WORK INSTRUCTIONS: Write each line below back out exactly, omitting its pictures.

ENTRIES SUPPLIED:
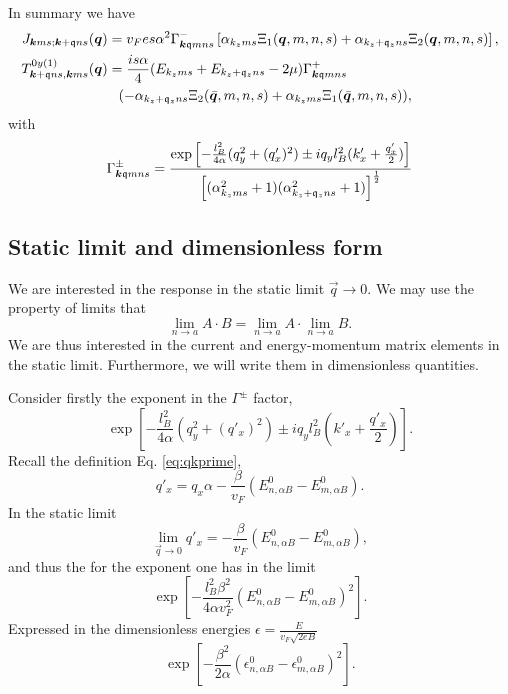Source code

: \begin{summary}
  In summary we have
  \begin{align}
    \label{eq:99}
    J_{\vec{k} m s; \vec{k} + \qvec{q} n s} (\vec{q}) &=
                                                        v_{F} e s \alpha^2
                                                        \Gamma ^-_{\vec{k} \qvec{q} m n s}
                                                        \left[ \alpha_{k_z m s} \Xi_{1} (\vec{q}, m, n, s)
                                                        + \alpha_{k_z + \qvec{q}_z n s} \Xi _{2} (\vec{q}, m, n, s) \right],\\
    T_{\vec{k} + \qvec{q} n s, \vec{k} m s}^{0y (1)} (\vec{q}) &=
                                                                 \frac{is \alpha}{4  }
                                                                 (E_{k_z m s} + E_{k_z + \qvec{q}_z n  s} - 2 \mu) \Gamma ^+_{\vec{k} \qvec{q} m n s} \\
                                                      &\pe (- \alpha_{k_z + \qvec{q}_z n s} \Xi_{2} (\bar{\vec{q}}, m, n, s) + \alpha_{k_z m s} \Xi_{1}(\bar{\vec{q}}, m, n, s)),
  \end{align}
  with
  \[
    \Gamma _{\bm{k} \mathfrak{q} m n s}^{\pm} =
    \frac{
      \exp
      \left[
        - \frac{l_{B}^2}{4 \alpha } (q_{y}^2 + (q' _x)^2) \pm  i q_y l_B^2 (k' _x + \frac{q'_x}{2} )
      \right]
    }{
      \left[(\alpha_{k_z m s}^2 +1) (\alpha_{k_z + \mathfrak{q}_z ns} ^2 + 1)\right]^{\frac{1}{2}}
    }
  \]
\end{summary}
\subsection{Static limit and dimensionless form}
We are interested in the response in the static limit \( \vec{q} \to  0 \).
We may use the property of limits that
\[
  \lim_{n \to a} A \cdot  B = \lim_{n \to a} A \cdot \lim_{n \to a} B.
\]
We are thus interested in the current and energy-momentum matrix elements in the static limit.
Furthermore, we will write them in dimensionless quantities.

Consider firstly the exponent in the \( \Gamma ^{\pm } \) factor,
\[
  \exp
  \left[
    - \frac{l_{B}^2}{4 \alpha } (q_{y}^2 + (q' _x)^2) \pm  i q_y l_B^2 (k' _x + \frac{q'_x}{2} )
  \right].
\]
Recall the definition Eq. \eqref{eq:qkprime},
\begin{equation*}
  q' _x = q_x \alpha  - \frac{\beta}{v_{F} }( E^0_{n,\alpha B} - E^0_{m, \alpha B} ).
\end{equation*}
In the static limit
\[
  \lim_{\vec{q} \to 0} q'_x = - \frac{\beta}{v_{F}}( E^0_{n,\alpha B} - E^0_{m, \alpha B} ),
\]
and thus the for the exponent one has in the limit
\[
  \exp
  \left[
    - \frac{l_{B}^2 \beta ^2}{4 \alpha v_F^2} ( E^0_{n,\alpha B} - E^0_{m, \alpha B} )^2
  \right].
\]
Expressed in the dimensionless energies \( \epsilon = \frac{E}{v_{F} \sqrt{2 e B} } \)
\[
  \exp
  \left[
    - \frac{\beta ^2 }{2 \alpha} ( \epsilon ^0_{n,\alpha B} - \epsilon ^0_{m, \alpha B} )^2
  \right].
\]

WRITTEN REPLY:
Source code

: \begin{summary}
  In summary we have
  \begin{align}
    \label{eq:99}
    J_{\vec{k} m s; \vec{k} + \qvec{q} n s} (\vec{q}) &=
                                                        v_{F} e s \alpha^2
                                                        \Gamma ^-_{\vec{k} \qvec{q} m n s}
                                                        \left[ \alpha_{k_z m s} \Xi_{1} (\vec{q}, m, n, s)
                                                        + \alpha_{k_z + \qvec{q}_z n s} \Xi _{2} (\vec{q}, m, n, s) \right],\\
    T_{\vec{k} + \qvec{q} n s, \vec{k} m s}^{0y (1)} (\vec{q}) &=
                                                                 \frac{is \alpha}{4  }
                                                                 (E_{k_z m s} + E_{k_z + \qvec{q}_z n  s} - 2 \mu) \Gamma ^+_{\vec{k} \qvec{q} m n s} \\
                                                      &\pe (- \alpha_{k_z + \qvec{q}_z n s} \Xi_{2} (\bar{\vec{q}}, m, n, s) + \alpha_{k_z m s} \Xi_{1}(\bar{\vec{q}}, m, n, s)),
  \end{align}
  with
  \[
    \Gamma _{\bm{k} \mathfrak{q} m n s}^{\pm} =
    \frac{
      \exp
      \left[
        - \frac{l_{B}^2}{4 \alpha } (q_{y}^2 + (q' _x)^2) \pm  i q_y l_B^2 (k' _x + \frac{q'_x}{2} )
      \right]
    }{
      \left[(\alpha_{k_z m s}^2 +1) (\alpha_{k_z + \mathfrak{q}_z ns} ^2 + 1)\right]^{\frac{1}{2}}
    }
  \]
\end{summary}
\subsection{Static limit and dimensionless form}
We are interested in the response in the static limit \( \vec{q} \to  0 \).
We may use the property of limits that
\[
  \lim_{n \to a} A \cdot  B = \lim_{n \to a} A \cdot \lim_{n \to a} B.
\]
We are thus interested in the current and energy-momentum matrix elements in the static limit.
Furthermore, we will write them in dimensionless quantities.

Consider firstly the exponent in the \( \Gamma ^{\pm } \) factor,
\[
  \exp
  \left[
    - \frac{l_{B}^2}{4 \alpha } (q_{y}^2 + (q' _x)^2) \pm  i q_y l_B^2 (k' _x + \frac{q'_x}{2} )
  \right].
\]
Recall the definition Eq. \eqref{eq:qkprime},
\begin{equation*}
  q' _x = q_x \alpha  - \frac{\beta}{v_{F} }( E^0_{n,\alpha B} - E^0_{m, \alpha B} ).
\end{equation*}
In the static limit
\[
  \lim_{\vec{q} \to 0} q'_x = - \frac{\beta}{v_{F}}( E^0_{n,\alpha B} - E^0_{m, \alpha B} ),
\]
and thus the for the exponent one has in the limit
\[
  \exp
  \left[
    - \frac{l_{B}^2 \beta ^2}{4 \alpha v_F^2} ( E^0_{n,\alpha B} - E^0_{m, \alpha B} )^2
  \right].
\]
Expressed in the dimensionless energies \( \epsilon = \frac{E}{v_{F} \sqrt{2 e B} } \)
\[
  \exp
  \left[
    - \frac{\beta ^2 }{2 \alpha} ( \epsilon ^0_{n,\alpha B} - \epsilon ^0_{m, \alpha B} )^2
  \right].
\]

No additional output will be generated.